[MATERIAL FOR THIS EXERCISE]

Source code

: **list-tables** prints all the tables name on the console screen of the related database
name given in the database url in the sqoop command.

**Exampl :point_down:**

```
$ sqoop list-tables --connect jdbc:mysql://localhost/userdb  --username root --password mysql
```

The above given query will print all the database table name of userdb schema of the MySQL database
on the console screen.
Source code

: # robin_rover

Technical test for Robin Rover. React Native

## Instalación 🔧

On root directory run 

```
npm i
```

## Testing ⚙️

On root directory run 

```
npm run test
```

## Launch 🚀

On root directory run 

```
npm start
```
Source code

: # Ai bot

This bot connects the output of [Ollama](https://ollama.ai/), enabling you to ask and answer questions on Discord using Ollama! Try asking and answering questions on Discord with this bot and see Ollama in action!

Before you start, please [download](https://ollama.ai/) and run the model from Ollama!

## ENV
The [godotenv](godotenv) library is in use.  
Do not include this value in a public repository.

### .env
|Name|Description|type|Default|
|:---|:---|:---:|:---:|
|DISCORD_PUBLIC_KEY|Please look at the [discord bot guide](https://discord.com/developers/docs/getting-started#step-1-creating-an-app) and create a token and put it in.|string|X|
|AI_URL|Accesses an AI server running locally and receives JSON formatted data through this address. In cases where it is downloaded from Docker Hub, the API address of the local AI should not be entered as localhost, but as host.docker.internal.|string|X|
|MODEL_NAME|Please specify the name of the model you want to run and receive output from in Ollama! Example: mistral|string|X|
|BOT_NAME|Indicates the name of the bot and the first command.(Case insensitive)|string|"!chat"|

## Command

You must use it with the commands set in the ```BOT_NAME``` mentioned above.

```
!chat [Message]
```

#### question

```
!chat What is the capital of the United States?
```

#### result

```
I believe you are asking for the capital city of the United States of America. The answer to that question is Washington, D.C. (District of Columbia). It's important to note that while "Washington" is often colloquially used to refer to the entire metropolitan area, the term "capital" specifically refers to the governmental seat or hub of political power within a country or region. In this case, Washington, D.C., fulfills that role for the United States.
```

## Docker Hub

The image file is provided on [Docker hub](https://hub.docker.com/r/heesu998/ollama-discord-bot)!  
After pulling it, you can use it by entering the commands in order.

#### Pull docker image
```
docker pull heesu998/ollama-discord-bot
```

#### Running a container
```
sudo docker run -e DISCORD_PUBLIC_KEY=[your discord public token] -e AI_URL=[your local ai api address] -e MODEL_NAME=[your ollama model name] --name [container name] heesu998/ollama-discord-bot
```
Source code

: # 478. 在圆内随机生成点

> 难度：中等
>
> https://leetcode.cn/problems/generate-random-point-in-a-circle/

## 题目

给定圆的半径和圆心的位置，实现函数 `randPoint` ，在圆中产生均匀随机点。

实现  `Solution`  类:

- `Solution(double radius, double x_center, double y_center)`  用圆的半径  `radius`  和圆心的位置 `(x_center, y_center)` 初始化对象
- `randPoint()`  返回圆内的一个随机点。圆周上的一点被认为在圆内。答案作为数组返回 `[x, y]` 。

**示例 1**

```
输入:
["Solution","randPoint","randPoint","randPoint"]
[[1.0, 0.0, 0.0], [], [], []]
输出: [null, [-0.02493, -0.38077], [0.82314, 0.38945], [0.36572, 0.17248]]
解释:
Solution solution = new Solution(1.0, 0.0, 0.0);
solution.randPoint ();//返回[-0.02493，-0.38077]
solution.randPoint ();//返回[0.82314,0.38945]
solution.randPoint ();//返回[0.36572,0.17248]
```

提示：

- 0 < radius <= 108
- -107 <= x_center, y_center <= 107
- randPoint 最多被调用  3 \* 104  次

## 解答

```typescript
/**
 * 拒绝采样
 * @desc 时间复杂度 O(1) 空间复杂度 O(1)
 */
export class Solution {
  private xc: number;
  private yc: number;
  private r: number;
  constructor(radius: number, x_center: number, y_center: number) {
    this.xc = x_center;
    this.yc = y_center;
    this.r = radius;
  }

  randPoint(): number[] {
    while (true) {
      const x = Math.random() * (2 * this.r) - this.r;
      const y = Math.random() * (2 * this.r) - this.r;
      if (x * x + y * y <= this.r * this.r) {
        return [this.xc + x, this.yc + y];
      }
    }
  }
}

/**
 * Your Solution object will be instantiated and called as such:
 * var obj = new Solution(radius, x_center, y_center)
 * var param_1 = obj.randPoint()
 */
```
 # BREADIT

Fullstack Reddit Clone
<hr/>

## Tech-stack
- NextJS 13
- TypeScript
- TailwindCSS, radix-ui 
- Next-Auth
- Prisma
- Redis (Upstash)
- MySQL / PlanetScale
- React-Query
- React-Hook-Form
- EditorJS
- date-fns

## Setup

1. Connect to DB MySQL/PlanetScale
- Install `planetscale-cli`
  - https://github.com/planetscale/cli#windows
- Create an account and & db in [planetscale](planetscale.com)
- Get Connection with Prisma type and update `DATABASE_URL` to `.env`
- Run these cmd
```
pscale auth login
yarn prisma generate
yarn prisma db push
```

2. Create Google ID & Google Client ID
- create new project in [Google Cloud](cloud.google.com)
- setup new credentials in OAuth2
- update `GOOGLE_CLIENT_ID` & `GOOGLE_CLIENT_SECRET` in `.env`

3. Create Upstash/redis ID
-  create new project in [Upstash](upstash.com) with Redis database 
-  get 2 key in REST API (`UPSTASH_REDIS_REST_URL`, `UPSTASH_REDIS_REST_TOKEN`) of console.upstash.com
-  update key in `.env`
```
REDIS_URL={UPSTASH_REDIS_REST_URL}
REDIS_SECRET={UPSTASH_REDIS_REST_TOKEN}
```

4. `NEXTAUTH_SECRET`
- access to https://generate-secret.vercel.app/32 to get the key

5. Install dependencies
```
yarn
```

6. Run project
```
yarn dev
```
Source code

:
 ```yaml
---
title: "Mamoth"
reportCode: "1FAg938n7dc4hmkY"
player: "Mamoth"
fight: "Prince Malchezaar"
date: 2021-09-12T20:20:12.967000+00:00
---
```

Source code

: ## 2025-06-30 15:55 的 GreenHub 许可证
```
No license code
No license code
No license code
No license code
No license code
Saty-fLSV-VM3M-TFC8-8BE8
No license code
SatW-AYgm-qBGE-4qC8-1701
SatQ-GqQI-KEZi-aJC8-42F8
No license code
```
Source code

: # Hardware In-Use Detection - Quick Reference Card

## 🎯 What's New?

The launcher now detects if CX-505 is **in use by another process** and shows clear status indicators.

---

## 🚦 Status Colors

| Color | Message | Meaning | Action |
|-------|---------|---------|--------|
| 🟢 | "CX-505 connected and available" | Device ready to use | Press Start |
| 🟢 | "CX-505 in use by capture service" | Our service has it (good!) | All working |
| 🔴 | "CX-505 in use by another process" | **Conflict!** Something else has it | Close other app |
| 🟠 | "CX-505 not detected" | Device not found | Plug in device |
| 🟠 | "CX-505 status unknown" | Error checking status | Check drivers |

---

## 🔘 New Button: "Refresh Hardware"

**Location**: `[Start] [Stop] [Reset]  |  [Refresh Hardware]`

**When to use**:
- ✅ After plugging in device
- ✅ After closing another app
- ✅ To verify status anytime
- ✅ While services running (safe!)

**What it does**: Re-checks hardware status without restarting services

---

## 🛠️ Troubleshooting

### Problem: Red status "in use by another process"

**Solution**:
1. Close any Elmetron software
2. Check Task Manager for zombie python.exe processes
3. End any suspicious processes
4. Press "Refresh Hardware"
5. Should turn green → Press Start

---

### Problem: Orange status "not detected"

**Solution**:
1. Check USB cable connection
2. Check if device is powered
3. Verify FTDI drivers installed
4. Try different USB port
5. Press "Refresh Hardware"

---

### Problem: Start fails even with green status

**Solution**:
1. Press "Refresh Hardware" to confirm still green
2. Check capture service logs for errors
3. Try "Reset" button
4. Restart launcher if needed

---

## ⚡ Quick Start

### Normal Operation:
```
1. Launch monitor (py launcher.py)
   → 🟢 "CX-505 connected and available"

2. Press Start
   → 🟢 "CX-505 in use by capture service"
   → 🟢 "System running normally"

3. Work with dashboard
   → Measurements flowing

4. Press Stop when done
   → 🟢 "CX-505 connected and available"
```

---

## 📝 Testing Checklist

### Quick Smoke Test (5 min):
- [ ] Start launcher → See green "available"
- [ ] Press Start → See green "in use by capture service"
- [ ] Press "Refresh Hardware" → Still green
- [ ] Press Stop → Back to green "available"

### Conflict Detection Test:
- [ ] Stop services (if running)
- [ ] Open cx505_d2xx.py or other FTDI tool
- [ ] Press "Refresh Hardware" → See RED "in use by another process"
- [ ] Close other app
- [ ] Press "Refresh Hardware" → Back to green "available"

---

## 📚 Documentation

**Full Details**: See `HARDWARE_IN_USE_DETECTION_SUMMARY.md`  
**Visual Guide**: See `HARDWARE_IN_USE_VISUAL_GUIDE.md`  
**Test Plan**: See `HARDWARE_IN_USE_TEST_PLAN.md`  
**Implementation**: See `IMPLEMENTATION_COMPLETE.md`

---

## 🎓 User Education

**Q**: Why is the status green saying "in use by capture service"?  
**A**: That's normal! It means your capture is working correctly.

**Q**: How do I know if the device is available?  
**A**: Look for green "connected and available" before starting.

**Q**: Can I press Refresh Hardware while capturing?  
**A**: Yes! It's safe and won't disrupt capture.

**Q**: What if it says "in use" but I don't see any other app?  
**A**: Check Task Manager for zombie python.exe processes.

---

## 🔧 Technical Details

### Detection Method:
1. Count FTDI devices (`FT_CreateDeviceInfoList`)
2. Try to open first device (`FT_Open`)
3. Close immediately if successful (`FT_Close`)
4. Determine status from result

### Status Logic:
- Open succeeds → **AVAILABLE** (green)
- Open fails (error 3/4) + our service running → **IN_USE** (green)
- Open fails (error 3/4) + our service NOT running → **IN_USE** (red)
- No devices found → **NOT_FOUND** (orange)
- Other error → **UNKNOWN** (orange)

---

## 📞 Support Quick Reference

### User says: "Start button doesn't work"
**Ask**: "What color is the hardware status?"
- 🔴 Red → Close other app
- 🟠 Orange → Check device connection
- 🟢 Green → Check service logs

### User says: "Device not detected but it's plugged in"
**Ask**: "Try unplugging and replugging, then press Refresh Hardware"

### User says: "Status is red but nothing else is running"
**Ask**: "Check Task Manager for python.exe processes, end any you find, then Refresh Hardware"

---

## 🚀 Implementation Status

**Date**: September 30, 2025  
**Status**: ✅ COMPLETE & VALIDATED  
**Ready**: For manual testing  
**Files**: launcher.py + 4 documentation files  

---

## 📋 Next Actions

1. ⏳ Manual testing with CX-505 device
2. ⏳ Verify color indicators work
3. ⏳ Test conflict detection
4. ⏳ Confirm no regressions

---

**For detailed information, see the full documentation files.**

[/MATERIAL FOR THIS EXERCISE]

▸ WORK REQUIRED: Please, starting with the first line of the material above, write out each line exactly and finish on the line that includes "The above given".

▸ RESPONSE TO THIS EXERCISE:
Source code

: **list-tables** prints all the tables name on the console screen of the related database
name given in the database url in the sqoop command.

**Exampl :point_down:**

```
$ sqoop list-tables --connect jdbc:mysql://localhost/userdb  --username root --password mysql
```

The above given query will print all the database table name of userdb schema of the MySQL database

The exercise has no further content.